- Aim of the task: Search the records below for "science"; copy each line that has it.

[[ Data shown, beginning ]]

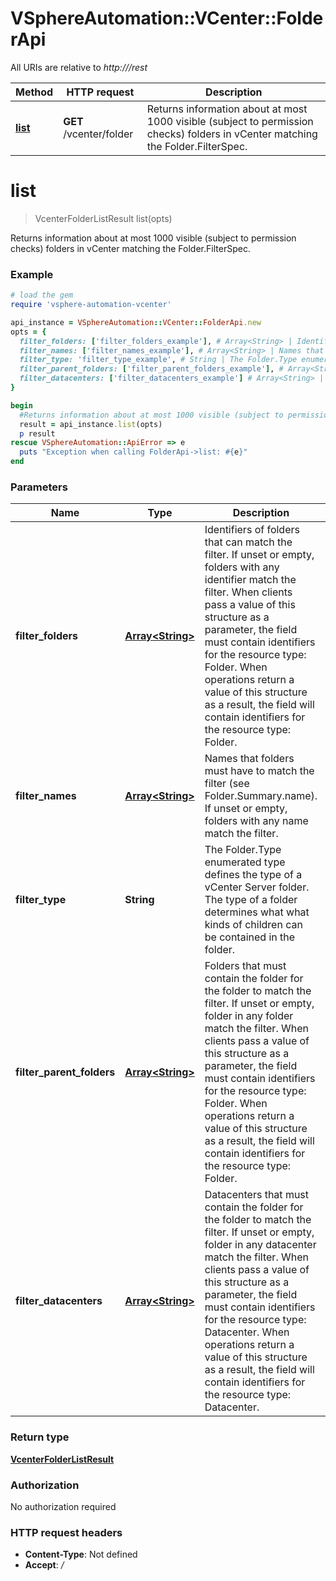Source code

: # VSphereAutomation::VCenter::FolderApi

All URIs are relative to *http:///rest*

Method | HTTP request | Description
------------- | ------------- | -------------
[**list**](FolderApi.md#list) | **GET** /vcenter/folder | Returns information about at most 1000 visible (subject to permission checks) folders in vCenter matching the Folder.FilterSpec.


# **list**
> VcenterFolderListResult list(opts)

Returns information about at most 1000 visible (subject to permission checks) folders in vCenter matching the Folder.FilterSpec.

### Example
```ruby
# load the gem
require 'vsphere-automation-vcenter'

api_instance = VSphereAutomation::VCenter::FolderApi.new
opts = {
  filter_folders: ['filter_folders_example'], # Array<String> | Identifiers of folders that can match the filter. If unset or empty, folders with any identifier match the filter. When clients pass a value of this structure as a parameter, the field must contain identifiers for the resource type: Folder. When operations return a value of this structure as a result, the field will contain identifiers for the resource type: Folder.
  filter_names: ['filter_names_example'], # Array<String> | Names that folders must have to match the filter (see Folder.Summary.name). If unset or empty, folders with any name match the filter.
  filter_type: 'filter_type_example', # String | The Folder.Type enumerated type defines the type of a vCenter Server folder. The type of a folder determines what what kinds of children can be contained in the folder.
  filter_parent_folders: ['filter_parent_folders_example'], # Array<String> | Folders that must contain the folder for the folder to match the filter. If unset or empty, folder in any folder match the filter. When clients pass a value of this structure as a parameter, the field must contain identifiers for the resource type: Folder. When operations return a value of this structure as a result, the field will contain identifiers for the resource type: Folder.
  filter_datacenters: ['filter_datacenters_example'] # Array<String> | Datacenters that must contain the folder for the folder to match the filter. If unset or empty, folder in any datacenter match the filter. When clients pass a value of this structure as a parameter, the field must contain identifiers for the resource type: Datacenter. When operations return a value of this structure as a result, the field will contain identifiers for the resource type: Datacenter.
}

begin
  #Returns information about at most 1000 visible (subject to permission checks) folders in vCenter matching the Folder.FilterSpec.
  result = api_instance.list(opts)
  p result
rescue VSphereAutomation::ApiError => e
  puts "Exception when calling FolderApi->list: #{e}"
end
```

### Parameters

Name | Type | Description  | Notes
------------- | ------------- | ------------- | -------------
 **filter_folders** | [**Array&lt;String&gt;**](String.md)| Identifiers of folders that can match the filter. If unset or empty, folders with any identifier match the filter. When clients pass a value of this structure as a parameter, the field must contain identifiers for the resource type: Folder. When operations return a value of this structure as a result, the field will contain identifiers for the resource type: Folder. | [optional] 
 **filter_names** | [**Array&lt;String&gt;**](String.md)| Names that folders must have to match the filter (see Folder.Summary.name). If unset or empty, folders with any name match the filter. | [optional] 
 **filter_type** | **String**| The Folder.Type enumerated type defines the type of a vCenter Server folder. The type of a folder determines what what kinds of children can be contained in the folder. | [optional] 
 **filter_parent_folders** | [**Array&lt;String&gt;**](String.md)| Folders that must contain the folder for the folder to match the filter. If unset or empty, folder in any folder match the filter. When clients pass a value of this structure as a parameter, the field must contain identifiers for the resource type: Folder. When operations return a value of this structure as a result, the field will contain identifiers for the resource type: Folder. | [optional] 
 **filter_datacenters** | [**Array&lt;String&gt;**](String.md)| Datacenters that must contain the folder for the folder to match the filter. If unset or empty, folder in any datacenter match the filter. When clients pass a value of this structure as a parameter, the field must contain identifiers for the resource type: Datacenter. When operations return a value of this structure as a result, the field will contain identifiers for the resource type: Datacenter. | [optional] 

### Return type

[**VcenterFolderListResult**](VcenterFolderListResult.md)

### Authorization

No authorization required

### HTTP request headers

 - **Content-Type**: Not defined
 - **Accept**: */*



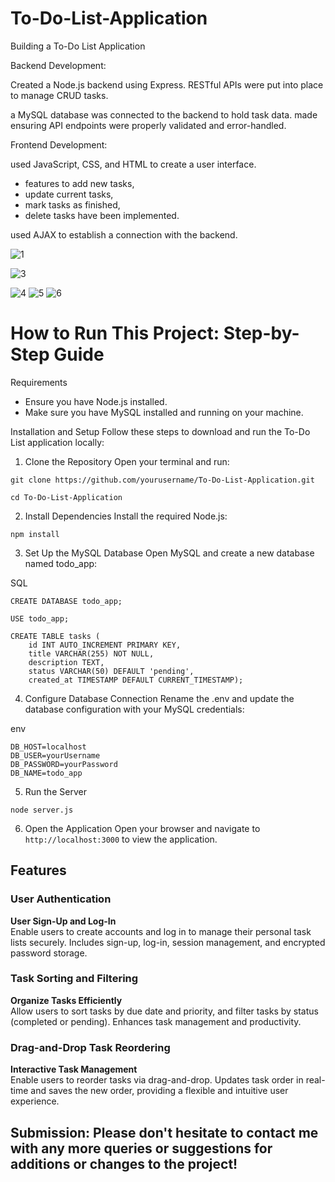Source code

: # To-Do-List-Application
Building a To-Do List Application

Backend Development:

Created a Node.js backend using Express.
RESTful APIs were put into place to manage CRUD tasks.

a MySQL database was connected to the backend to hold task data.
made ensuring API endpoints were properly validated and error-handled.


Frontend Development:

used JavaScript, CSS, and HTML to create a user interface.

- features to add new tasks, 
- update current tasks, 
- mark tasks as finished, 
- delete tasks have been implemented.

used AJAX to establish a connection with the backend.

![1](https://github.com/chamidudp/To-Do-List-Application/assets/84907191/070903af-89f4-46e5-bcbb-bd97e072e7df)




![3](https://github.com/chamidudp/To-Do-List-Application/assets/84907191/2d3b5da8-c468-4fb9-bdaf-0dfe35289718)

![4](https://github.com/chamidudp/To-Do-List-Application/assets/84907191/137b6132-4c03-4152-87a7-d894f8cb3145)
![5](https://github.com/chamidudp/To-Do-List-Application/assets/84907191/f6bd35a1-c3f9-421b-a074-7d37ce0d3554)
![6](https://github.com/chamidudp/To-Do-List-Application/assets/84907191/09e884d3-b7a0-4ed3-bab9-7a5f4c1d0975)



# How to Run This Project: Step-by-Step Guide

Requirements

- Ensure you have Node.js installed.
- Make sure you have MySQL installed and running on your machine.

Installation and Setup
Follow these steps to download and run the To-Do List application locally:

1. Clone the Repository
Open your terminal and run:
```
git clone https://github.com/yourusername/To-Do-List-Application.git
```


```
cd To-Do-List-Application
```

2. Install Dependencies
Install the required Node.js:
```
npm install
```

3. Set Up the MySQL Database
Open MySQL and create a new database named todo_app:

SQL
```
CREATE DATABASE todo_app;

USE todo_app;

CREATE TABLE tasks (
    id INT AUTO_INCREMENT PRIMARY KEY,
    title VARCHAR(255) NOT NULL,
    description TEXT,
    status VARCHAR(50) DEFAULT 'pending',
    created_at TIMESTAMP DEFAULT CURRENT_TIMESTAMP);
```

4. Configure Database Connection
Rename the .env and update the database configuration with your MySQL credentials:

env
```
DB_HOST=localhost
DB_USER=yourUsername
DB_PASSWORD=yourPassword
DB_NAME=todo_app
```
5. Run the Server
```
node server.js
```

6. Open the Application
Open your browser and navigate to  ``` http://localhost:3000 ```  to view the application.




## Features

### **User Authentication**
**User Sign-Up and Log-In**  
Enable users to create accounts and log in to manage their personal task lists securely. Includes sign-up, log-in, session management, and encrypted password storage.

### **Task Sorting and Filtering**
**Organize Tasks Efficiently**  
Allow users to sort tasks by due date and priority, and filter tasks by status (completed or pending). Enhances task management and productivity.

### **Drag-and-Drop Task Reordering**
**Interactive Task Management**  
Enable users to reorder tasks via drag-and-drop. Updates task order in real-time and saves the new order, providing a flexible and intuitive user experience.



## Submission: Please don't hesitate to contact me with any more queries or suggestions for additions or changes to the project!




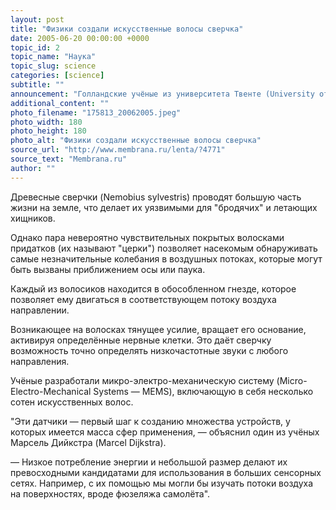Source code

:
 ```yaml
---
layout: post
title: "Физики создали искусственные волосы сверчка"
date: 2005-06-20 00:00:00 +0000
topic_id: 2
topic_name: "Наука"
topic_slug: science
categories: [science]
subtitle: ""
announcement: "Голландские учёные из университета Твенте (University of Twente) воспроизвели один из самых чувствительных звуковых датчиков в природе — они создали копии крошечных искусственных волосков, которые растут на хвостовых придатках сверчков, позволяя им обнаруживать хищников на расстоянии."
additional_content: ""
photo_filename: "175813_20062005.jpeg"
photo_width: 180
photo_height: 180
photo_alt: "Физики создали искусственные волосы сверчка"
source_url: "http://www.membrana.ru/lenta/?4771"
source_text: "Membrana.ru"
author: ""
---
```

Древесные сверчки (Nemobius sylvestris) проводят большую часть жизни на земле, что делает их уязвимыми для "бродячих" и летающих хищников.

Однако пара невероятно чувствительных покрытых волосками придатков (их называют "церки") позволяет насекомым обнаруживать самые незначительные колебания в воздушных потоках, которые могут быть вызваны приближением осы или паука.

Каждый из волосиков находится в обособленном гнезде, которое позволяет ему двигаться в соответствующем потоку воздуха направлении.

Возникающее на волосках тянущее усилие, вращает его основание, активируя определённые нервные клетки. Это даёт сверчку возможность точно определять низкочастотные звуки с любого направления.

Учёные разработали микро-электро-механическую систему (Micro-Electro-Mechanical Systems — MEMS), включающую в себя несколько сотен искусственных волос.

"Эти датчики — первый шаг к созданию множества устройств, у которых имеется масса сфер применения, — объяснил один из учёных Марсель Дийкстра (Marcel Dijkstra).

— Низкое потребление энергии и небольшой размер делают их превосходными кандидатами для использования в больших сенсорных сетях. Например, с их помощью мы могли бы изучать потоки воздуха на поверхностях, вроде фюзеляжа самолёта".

[[ Data shown, end ]]

- Final answer:
topic_slug: science
categories: [science]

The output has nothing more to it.